Re: boundary permeability (was Behaviorism)
Posted by
Eric Charles on
May 06, 2010; 2:22am
URL: http://friam.383.s1.nabble.com/Behaviorism-tp5003979p5012211.html
Glen sayeth" In other words, I (currently) don't care whether
you increase
the rate of coherent sentences in my dad _alone_,
regardless of whether it's
30-60% or 1-100%. What I care about is
whether you increase the rate of
coherent sentences in a statistically
significant portion of the population
of patients by X-Y%."
You are correct about dancing the line
between ideographic and generalizable work. Behavior analysis doesn't really
lend itself to the sort of analysis you are looking for. Many people slammed
Skinner for the lack of statistics in several of his books. He replied that
statistical significance was just a poor man's replication. If he can put 50
rats, 50 chickens, 50 monkeys, and 50 children under the same schedule of
reinforcement, and get the same learning curves for each and every one of them,
what does he need statistics for (he argued).
If I was faced with a
patient in the nursing home who had a problem behavior, I would do a functional
analysis, which is a set of procedures to determine what was reinforcing the
particular behavior in question. Then I would design a procedure tailored to
that specific case.
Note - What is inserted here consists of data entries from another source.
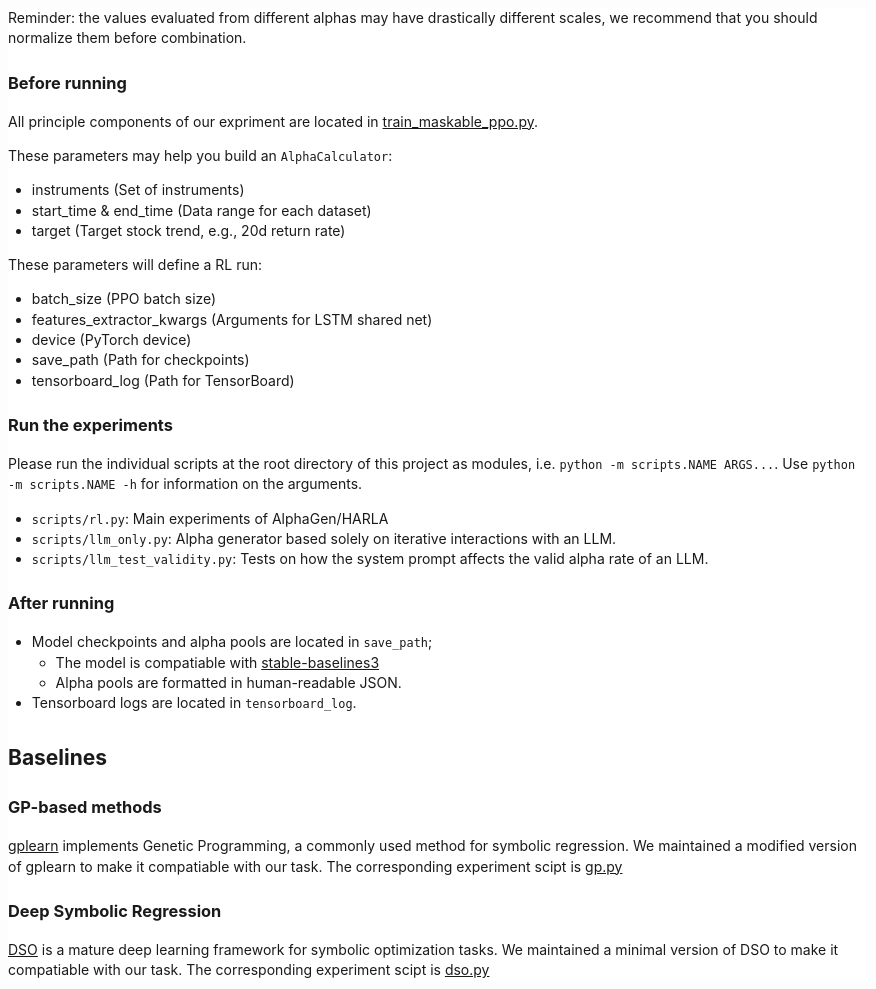 Reminder: the values evaluated from different alphas may have drastically different scales, we recommend that you should normalize them before combination.

### Before running

All principle components of our expriment are located in [train_maskable_ppo.py](train_maskable_ppo.py).

These parameters may help you build an `AlphaCalculator`:

- instruments (Set of instruments)
- start_time & end_time (Data range for each dataset)
- target (Target stock trend, e.g., 20d return rate)

These parameters will define a RL run:

- batch_size (PPO batch size)
- features_extractor_kwargs (Arguments for LSTM shared net)
- device (PyTorch device)
- save_path (Path for checkpoints)
- tensorboard_log (Path for TensorBoard)

### Run the experiments

Please run the individual scripts at the root directory of this project as modules, i.e. `python -m scripts.NAME ARGS...`.
Use `python -m scripts.NAME -h` for information on the arguments.

- `scripts/rl.py`: Main experiments of AlphaGen/HARLA
- `scripts/llm_only.py`: Alpha generator based solely on iterative interactions with an LLM.
- `scripts/llm_test_validity.py`: Tests on how the system prompt affects the valid alpha rate of an LLM.

### After running

- Model checkpoints and alpha pools are located in `save_path`;
    - The model is compatiable with [stable-baselines3](https://github.com/DLR-RM/stable-baselines3)
    - Alpha pools are formatted in human-readable JSON.
- Tensorboard logs are located in `tensorboard_log`.

## Baselines

### GP-based methods

[gplearn](https://github.com/trevorstephens/gplearn) implements Genetic Programming, a commonly used method for symbolic regression. We maintained a modified version of gplearn to make it compatiable with our task. The corresponding experiment scipt is [gp.py](gp.py)

### Deep Symbolic Regression

[DSO](https://github.com/brendenpetersen/deep-symbolic-optimization) is a mature deep learning framework for symbolic optimization tasks. We maintained a minimal version of DSO to make it compatiable with our task. The corresponding experiment scipt is [dso.py](dso.py)
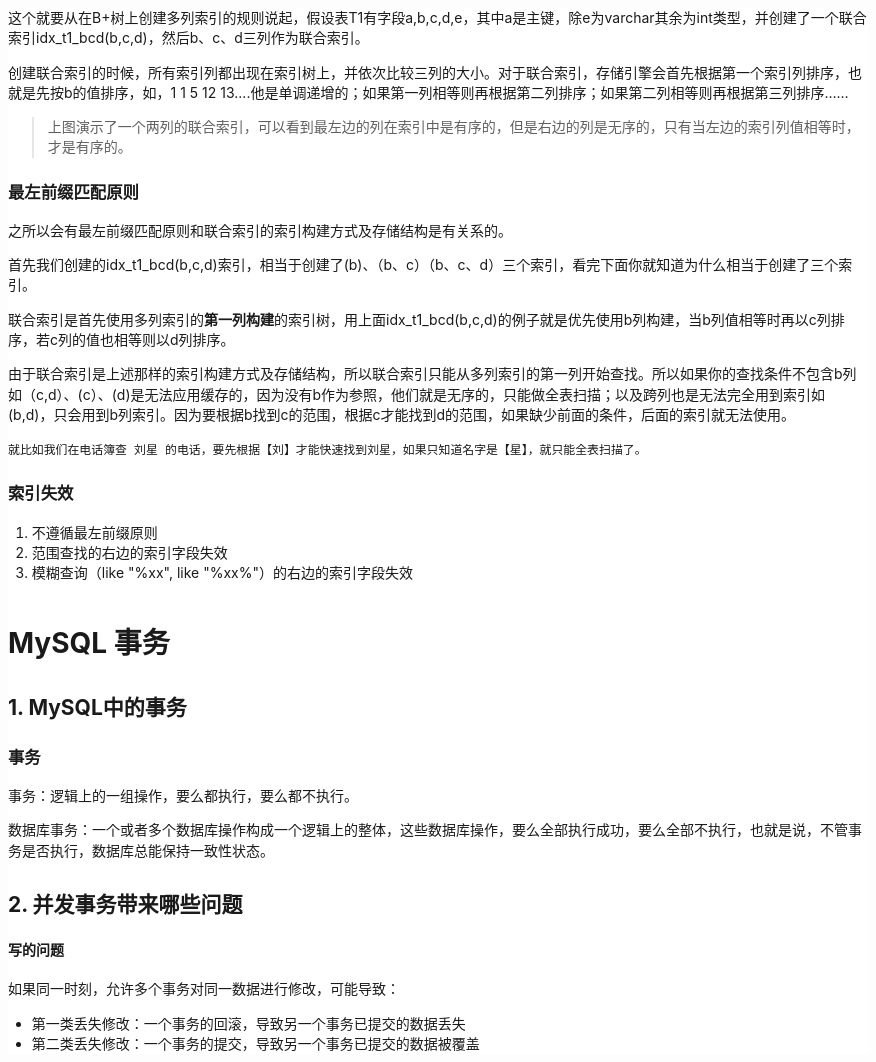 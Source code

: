 这个就要从在B+树上创建多列索引的规则说起，假设表T1有字段a,b,c,d,e，其中a是主键，除e为varchar其余为int类型，并创建了一个联合索引idx_t1_bcd(b,c,d)，然后b、c、d三列作为联合索引。

创建联合索引的时候，所有索引列都出现在索引树上，并依次比较三列的大小。对于联合索引，存储引擎会首先根据第一个索引列排序，也就是先按b的值排序，如，1 1 5 12 13....他是单调递增的；如果第一列相等则再根据第二列排序；如果第二列相等则再根据第三列排序……

> 上图演示了一个两列的联合索引，可以看到最左边的列在索引中是有序的，但是右边的列是无序的，只有当左边的索引列值相等时，才是有序的。



### 最左前缀匹配原则

之所以会有最左前缀匹配原则和联合索引的索引构建方式及存储结构是有关系的。


首先我们创建的idx_t1_bcd(b,c,d)索引，相当于创建了(b)、（b、c）（b、c、d）三个索引，看完下面你就知道为什么相当于创建了三个索引。


联合索引是首先使用多列索引的**第一列构建**的索引树，用上面idx_t1_bcd(b,c,d)的例子就是优先使用b列构建，当b列值相等时再以c列排序，若c列的值也相等则以d列排序。

由于联合索引是上述那样的索引构建方式及存储结构，所以联合索引只能从多列索引的第一列开始查找。所以如果你的查找条件不包含b列如（c,d）、(c）、(d)是无法应用缓存的，因为没有b作为参照，他们就是无序的，只能做全表扫描；以及跨列也是无法完全用到索引如(b,d)，只会用到b列索引。因为要根据b找到c的范围，根据c才能找到d的范围，如果缺少前面的条件，后面的索引就无法使用。

```
就比如我们在电话簿查 刘星 的电话，要先根据【刘】才能快速找到刘星，如果只知道名字是【星】，就只能全表扫描了。
```



### 索引失效

1.  不遵循最左前缀原则
2.  范围查找的右边的索引字段失效
3.  模糊查询（like "%xx", like "%xx%"）的右边的索引字段失效





# MySQL 事务

## 1. MySQL中的事务

### 事务

事务：逻辑上的一组操作，要么都执行，要么都不执行。

数据库事务：一个或者多个数据库操作构成一个逻辑上的整体，这些数据库操作，要么全部执行成功，要么全部不执行，也就是说，不管事务是否执行，数据库总能保持一致性状态。



## 2. 并发事务带来哪些问题

#### 写的问题

如果同一时刻，允许多个事务对同一数据进行修改，可能导致：

- 第一类丢失修改：一个事务的回滚，导致另一个事务已提交的数据丢失
- 第二类丢失修改：一个事务的提交，导致另一个事务已提交的数据被覆盖
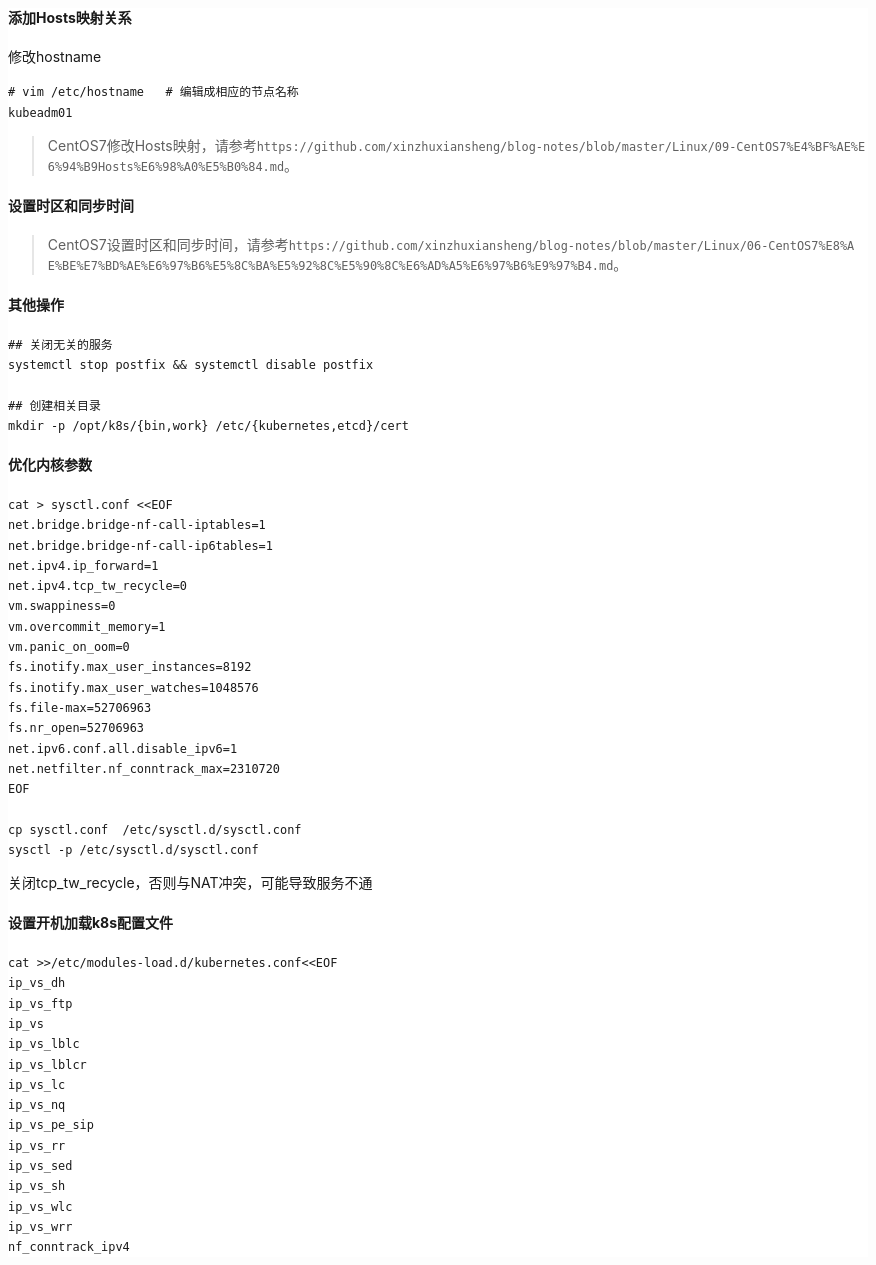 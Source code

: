 #### 添加Hosts映射关系   
修改hostname    
```shell
# vim /etc/hostname   # 编辑成相应的节点名称
kubeadm01
```

>CentOS7修改Hosts映射，请参考`https://github.com/xinzhuxiansheng/blog-notes/blob/master/Linux/09-CentOS7%E4%BF%AE%E6%94%B9Hosts%E6%98%A0%E5%B0%84.md`。 


#### 设置时区和同步时间  


>CentOS7设置时区和同步时间，请参考`https://github.com/xinzhuxiansheng/blog-notes/blob/master/Linux/06-CentOS7%E8%AE%BE%E7%BD%AE%E6%97%B6%E5%8C%BA%E5%92%8C%E5%90%8C%E6%AD%A5%E6%97%B6%E9%97%B4.md`。    

#### 其他操作
```shell
## 关闭无关的服务
systemctl stop postfix && systemctl disable postfix 

## 创建相关目录
mkdir -p /opt/k8s/{bin,work} /etc/{kubernetes,etcd}/cert    
```


#### 优化内核参数
```shell
cat > sysctl.conf <<EOF
net.bridge.bridge-nf-call-iptables=1
net.bridge.bridge-nf-call-ip6tables=1
net.ipv4.ip_forward=1
net.ipv4.tcp_tw_recycle=0
vm.swappiness=0
vm.overcommit_memory=1
vm.panic_on_oom=0
fs.inotify.max_user_instances=8192
fs.inotify.max_user_watches=1048576
fs.file-max=52706963
fs.nr_open=52706963
net.ipv6.conf.all.disable_ipv6=1
net.netfilter.nf_conntrack_max=2310720
EOF

cp sysctl.conf  /etc/sysctl.d/sysctl.conf
sysctl -p /etc/sysctl.d/sysctl.conf
```
关闭tcp_tw_recycle，否则与NAT冲突，可能导致服务不通 

#### 设置开机加载k8s配置文件 
```shell
cat >>/etc/modules-load.d/kubernetes.conf<<EOF
ip_vs_dh
ip_vs_ftp
ip_vs
ip_vs_lblc
ip_vs_lblcr
ip_vs_lc
ip_vs_nq
ip_vs_pe_sip
ip_vs_rr
ip_vs_sed
ip_vs_sh
ip_vs_wlc
ip_vs_wrr
nf_conntrack_ipv4
```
Then, if I did my initial analysis well, procedure based on
that analysis would be successful.
People aren't as unique as we like
to think, so over the course of a career, I am likely to employ the same
results several times - but in another sense the treatment is always customized
to the individual situation.
Note, this is partially because clinical
cases are "found". In a Skinner box I "create" and the creation is so
ridiculously replicable that statistics are silly (though many people DO use
them, as the norms of the field often demand it). In the clinical case I am
making an educated and scientifically informed guess as to the developmental
history of the behavior in question - if my guess is correct, the treatment
will work.
The one place where I know that statistics of the type you
are looking for exist is in areas like clinical treatment of depression. I know
that behavioral therapy (broadly construed) performs as well or better than
cognitive oriented therapies in most studies. That is, if you take a bunch of
depressed kids and put them in behavioral therapy, you get fewer depressed kids
afterwards. Of course, that is mixing and matching theoretical approaches is
potentially icky ways. I don't know the exact stats, but I know they exist. If
such stats would answer your question, I will dredged some up.
As for
the Carr study, I am unfamiliar with it, but you state that 38% of the people
didn't need shocks any more at all, I will presume that at least that many were
responding positive but needed the shocks to stay that way. If I'm right that's
close to 70% of an otherwise un-help-able group being helped. Potentially, that
is a really good result, although I'll bet they could have achieved the results
through more socially acceptable(but still behavior analytic) means.